= Items from a data source =
▼▼▼
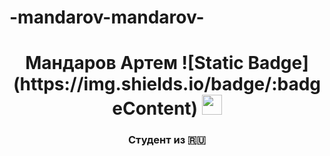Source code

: # -mandarov-mandarov-
<h1 align="center">Мандаров Артем </a> 
![Static Badge](https://img.shields.io/badge/:badgeContent)
<img src="https://github.com/blackcater/blackcater/raw/main/images/Hi.gif" height="32"/></h1>
<h3 align="center">Студент из 🇷🇺</h3>

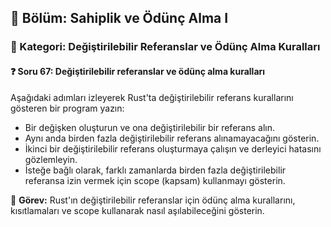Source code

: ## 📘 Bölüm: Sahiplik ve Ödünç Alma I  
### 🔹 Kategori: Değiştirilebilir Referanslar ve Ödünç Alma Kuralları  
#### ❓ Soru 67: Değiştirilebilir referanslar ve ödünç alma kuralları

Aşağıdaki adımları izleyerek Rust'ta değiştirilebilir referans kurallarını gösteren bir program yazın:

- Bir değişken oluşturun ve ona değiştirilebilir bir referans alın.
- Aynı anda birden fazla değiştirilebilir referans alınamayacağını gösterin.
- İkinci bir değiştirilebilir referans oluşturmaya çalışın ve derleyici hatasını gözlemleyin.
- İsteğe bağlı olarak, farklı zamanlarda birden fazla değiştirilebilir referansa izin vermek için scope (kapsam) kullanmayı gösterin.

🔧 **Görev:** Rust'ın değiştirilebilir referanslar için ödünç alma kurallarını, kısıtlamaları ve scope kullanarak nasıl aşılabileceğini gösterin.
▲▲▲
Give every entry again as it is, dropping its pictures.

= Task output =
Source code

: # -mandarov-mandarov-
<h1 align="center">Мандаров Артем </a> 
![Static Badge](https://img.shields.io/badge/:badgeContent)
<img src="https://github.com/blackcater/blackcater/raw/main/images/Hi.gif" height="32"/></h1>
<h3 align="center">Студент из 🇷🇺</h3>

Source code

: ## 📘 Bölüm: Sahiplik ve Ödünç Alma I  
### 🔹 Kategori: Değiştirilebilir Referanslar ve Ödünç Alma Kuralları  
#### ❓ Soru 67: Değiştirilebilir referanslar ve ödünç alma kuralları

Aşağıdaki adımları izleyerek Rust'ta değiştirilebilir referans kurallarını gösteren bir program yazın:

- Bir değişken oluşturun ve ona değiştirilebilir bir referans alın.
- Aynı anda birden fazla değiştirilebilir referans alınamayacağını gösterin.
- İkinci bir değiştirilebilir referans oluşturmaya çalışın ve derleyici hatasını gözlemleyin.
- İsteğe bağlı olarak, farklı zamanlarda birden fazla değiştirilebilir referansa izin vermek için scope (kapsam) kullanmayı gösterin.

🔧 **Görev:** Rust'ın değiştirilebilir referanslar için ödünç alma kurallarını, kısıtlamaları ve scope kullanarak nasıl aşılabileceğini gösterin.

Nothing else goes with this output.